**RAW DATA**
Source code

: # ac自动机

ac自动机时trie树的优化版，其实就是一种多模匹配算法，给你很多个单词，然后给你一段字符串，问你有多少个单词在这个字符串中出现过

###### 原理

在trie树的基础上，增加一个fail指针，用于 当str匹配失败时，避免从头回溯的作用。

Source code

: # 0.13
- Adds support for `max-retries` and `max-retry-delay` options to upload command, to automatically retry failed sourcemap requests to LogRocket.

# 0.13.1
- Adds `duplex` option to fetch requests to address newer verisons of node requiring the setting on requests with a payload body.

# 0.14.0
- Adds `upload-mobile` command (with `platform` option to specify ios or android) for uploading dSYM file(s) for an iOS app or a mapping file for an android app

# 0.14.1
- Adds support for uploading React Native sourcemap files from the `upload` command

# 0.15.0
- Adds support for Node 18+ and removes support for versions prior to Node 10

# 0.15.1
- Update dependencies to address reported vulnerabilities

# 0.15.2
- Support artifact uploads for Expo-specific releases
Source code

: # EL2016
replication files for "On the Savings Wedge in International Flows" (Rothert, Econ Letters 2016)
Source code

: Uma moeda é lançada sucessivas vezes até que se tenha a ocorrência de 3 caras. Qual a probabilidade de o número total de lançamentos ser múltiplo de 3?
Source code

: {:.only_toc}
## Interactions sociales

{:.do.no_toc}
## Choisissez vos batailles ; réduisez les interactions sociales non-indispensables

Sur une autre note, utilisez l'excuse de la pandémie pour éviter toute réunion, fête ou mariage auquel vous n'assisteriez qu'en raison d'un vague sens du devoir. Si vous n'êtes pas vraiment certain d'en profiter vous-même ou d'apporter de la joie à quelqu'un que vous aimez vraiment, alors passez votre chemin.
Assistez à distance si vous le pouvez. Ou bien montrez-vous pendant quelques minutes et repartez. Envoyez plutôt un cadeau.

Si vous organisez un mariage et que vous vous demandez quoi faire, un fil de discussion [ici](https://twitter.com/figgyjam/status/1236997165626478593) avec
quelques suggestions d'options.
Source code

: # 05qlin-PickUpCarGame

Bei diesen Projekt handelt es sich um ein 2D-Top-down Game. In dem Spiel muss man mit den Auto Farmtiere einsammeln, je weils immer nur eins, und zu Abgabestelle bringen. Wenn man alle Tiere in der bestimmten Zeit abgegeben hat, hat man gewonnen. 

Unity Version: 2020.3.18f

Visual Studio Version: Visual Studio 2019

**WHAT TO DO**
Retype all of the material above with every character intact.

**SOLUTION TO THE EXERCISE**
Source code

: # ac自动机

ac自动机时trie树的优化版，其实就是一种多模匹配算法，给你很多个单词，然后给你一段字符串，问你有多少个单词在这个字符串中出现过

###### 原理

在trie树的基础上，增加一个fail指针，用于 当str匹配失败时，避免从头回溯的作用。

Source code

: # 0.13
- Adds support for `max-retries` and `max-retry-delay` options to upload command, to automatically retry failed sourcemap requests to LogRocket.

# 0.13.1
- Adds `duplex` option to fetch requests to address newer verisons of node requiring the setting on requests with a payload body.

# 0.14.0
- Adds `upload-mobile` command (with `platform` option to specify ios or android) for uploading dSYM file(s) for an iOS app or a mapping file for an android app

# 0.14.1
- Adds support for uploading React Native sourcemap files from the `upload` command

# 0.15.0
- Adds support for Node 18+ and removes support for versions prior to Node 10

# 0.15.1
- Update dependencies to address reported vulnerabilities

# 0.15.2
- Support artifact uploads for Expo-specific releases
Source code

: # EL2016
replication files for "On the Savings Wedge in International Flows" (Rothert, Econ Letters 2016)
Source code

: Uma moeda é lançada sucessivas vezes até que se tenha a ocorrência de 3 caras. Qual a probabilidade de o número total de lançamentos ser múltiplo de 3?
Source code

: {:.only_toc}
## Interactions sociales

{:.do.no_toc}
## Choisissez vos batailles ; réduisez les interactions sociales non-indispensables

Sur une autre note, utilisez l'excuse de la pandémie pour éviter toute réunion, fête ou mariage auquel vous n'assisteriez qu'en raison d'un vague sens du devoir. Si vous n'êtes pas vraiment certain d'en profiter vous-même ou d'apporter de la joie à quelqu'un que vous aimez vraiment, alors passez votre chemin.
Assistez à distance si vous le pouvez. Ou bien montrez-vous pendant quelques minutes et repartez. Envoyez plutôt un cadeau.

Si vous organisez un mariage et que vous vous demandez quoi faire, un fil de discussion [ici](https://twitter.com/figgyjam/status/1236997165626478593) avec
quelques suggestions d'options.
Source code

: # 05qlin-PickUpCarGame

Bei diesen Projekt handelt es sich um ein 2D-Top-down Game. In dem Spiel muss man mit den Auto Farmtiere einsammeln, je weils immer nur eins, und zu Abgabestelle bringen. Wenn man alle Tiere in der bestimmten Zeit abgegeben hat, hat man gewonnen. 

Unity Version: 2020.3.18f

Visual Studio Version: Visual Studio 2019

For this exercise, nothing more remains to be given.